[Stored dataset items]

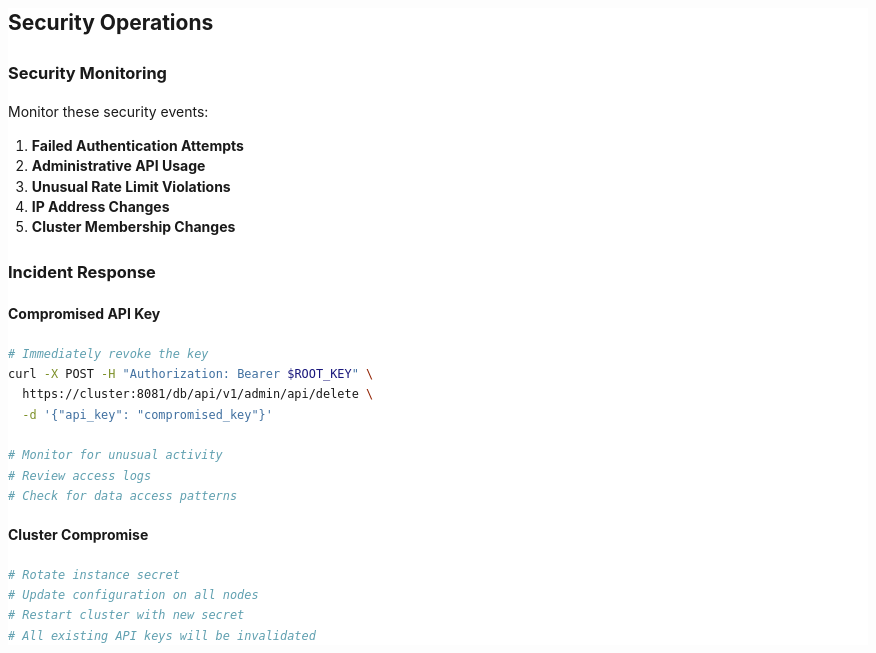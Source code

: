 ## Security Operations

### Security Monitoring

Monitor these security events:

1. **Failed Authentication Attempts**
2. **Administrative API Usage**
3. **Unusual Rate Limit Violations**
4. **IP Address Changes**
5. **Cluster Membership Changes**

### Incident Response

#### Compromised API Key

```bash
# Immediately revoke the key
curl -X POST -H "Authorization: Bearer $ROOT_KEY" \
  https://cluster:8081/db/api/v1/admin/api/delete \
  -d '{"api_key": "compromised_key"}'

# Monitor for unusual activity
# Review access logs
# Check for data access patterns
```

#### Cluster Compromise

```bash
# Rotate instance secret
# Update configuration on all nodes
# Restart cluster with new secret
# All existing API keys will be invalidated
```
==
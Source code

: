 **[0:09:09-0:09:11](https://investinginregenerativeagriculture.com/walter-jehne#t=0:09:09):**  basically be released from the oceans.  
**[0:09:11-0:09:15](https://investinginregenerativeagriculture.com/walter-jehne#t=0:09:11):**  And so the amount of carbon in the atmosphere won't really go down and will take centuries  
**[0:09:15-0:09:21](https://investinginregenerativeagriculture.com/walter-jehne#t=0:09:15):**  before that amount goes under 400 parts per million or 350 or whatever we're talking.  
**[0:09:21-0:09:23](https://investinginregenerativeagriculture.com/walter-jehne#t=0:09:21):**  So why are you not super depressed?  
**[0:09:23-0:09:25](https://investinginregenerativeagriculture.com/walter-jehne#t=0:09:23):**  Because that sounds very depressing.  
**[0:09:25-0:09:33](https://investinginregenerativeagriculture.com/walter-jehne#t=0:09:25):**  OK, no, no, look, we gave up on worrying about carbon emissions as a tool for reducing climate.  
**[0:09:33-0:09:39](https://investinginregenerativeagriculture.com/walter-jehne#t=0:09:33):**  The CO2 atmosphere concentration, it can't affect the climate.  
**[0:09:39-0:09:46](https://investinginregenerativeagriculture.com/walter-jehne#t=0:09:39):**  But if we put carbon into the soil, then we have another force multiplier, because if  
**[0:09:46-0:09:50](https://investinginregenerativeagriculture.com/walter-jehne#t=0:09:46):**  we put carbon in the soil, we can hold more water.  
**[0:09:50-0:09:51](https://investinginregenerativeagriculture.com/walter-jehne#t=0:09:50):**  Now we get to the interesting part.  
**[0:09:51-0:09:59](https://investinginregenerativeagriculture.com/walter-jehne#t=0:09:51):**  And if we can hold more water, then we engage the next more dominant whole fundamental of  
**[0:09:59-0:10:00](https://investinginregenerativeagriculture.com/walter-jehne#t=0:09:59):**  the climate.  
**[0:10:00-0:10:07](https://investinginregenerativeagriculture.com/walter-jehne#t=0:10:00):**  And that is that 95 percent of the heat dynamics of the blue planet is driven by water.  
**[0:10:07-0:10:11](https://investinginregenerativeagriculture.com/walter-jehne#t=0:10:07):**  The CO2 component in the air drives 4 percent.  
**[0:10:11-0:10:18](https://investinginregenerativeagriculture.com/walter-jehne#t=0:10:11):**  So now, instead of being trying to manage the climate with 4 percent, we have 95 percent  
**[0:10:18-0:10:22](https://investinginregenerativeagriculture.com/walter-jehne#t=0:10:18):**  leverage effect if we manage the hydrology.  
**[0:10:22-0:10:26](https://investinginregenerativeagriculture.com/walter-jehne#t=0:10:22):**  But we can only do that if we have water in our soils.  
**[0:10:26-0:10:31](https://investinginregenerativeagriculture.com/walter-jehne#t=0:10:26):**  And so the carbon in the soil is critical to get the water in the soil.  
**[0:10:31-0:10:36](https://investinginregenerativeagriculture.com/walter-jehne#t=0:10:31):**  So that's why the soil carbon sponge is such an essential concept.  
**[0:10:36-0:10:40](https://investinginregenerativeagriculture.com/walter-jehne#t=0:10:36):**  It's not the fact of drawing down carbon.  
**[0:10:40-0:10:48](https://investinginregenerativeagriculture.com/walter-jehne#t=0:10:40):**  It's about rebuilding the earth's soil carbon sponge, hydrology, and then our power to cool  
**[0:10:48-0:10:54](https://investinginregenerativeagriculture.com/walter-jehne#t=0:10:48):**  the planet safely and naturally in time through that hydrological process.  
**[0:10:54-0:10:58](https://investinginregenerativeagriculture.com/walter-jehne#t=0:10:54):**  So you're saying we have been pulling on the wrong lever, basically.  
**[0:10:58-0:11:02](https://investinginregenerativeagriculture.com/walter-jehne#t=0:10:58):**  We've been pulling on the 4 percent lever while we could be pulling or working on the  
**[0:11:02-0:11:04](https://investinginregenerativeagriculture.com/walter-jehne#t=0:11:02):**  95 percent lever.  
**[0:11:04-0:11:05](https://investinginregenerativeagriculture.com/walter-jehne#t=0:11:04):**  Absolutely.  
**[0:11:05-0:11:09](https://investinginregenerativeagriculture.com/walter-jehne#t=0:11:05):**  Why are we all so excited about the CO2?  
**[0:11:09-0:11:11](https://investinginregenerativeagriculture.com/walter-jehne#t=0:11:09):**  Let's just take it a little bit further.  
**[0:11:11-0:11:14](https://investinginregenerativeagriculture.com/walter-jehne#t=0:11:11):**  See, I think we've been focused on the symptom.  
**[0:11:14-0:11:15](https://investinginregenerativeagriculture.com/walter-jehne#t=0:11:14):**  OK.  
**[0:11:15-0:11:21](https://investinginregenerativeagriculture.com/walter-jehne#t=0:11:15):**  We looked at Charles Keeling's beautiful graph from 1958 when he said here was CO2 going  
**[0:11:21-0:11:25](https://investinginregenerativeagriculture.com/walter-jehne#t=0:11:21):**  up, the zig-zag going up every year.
---
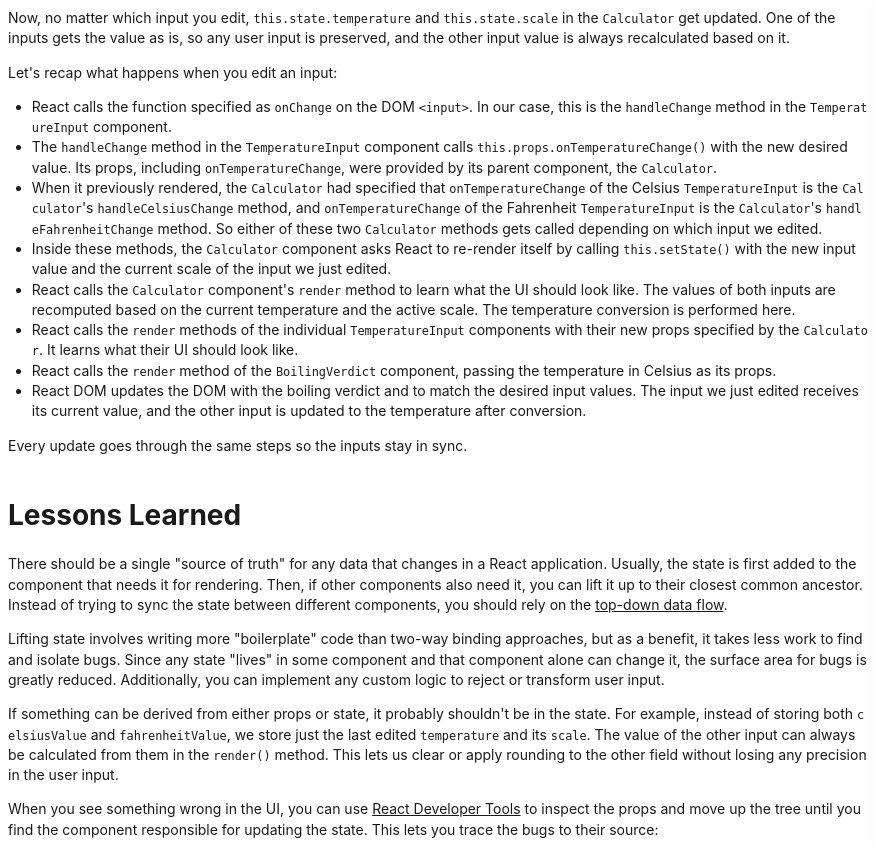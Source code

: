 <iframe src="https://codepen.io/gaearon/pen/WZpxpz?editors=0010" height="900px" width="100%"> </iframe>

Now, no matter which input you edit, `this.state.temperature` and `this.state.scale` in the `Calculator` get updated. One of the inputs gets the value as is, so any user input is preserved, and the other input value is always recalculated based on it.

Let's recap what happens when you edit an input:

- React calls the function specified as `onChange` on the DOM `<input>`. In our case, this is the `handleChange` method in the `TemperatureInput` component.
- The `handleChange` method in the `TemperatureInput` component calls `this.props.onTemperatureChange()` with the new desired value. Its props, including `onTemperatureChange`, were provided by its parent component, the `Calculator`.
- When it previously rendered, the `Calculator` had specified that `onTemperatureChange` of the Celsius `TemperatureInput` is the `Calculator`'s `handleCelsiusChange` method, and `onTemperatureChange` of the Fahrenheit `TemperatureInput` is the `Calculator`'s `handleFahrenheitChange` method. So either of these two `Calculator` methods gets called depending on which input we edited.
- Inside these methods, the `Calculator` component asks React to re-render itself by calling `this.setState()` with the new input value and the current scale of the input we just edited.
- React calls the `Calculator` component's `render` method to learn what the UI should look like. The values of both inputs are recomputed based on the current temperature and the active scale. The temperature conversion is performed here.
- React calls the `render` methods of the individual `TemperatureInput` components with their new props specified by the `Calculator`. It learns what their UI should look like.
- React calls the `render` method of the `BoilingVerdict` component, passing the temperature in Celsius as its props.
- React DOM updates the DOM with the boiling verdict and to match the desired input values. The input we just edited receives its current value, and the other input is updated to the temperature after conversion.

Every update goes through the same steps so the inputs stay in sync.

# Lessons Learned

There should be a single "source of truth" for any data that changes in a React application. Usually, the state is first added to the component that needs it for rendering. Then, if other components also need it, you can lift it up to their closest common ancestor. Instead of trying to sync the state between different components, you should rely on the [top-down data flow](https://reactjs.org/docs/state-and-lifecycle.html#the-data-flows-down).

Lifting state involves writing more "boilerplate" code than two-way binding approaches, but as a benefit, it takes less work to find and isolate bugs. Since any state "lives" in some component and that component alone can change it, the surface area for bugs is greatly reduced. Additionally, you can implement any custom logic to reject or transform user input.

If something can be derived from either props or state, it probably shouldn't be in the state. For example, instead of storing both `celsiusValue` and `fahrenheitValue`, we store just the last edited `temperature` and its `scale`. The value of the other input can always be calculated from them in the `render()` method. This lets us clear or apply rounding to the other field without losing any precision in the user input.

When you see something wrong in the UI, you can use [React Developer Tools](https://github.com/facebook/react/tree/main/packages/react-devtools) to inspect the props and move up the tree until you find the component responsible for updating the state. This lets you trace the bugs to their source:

| Work request |
The result should be every line that contains "going", copied from the entries.

| Task answer |
**[0:11:15-0:11:21](https://investinginregenerativeagriculture.com/walter-jehne#t=0:11:15):**  We looked at Charles Keeling's beautiful graph from 1958 when he said here was CO2 going  
**[0:11:21-0:11:25](https://investinginregenerativeagriculture.com/walter-jehne#t=0:11:21):**  up, the zig-zag going up every year.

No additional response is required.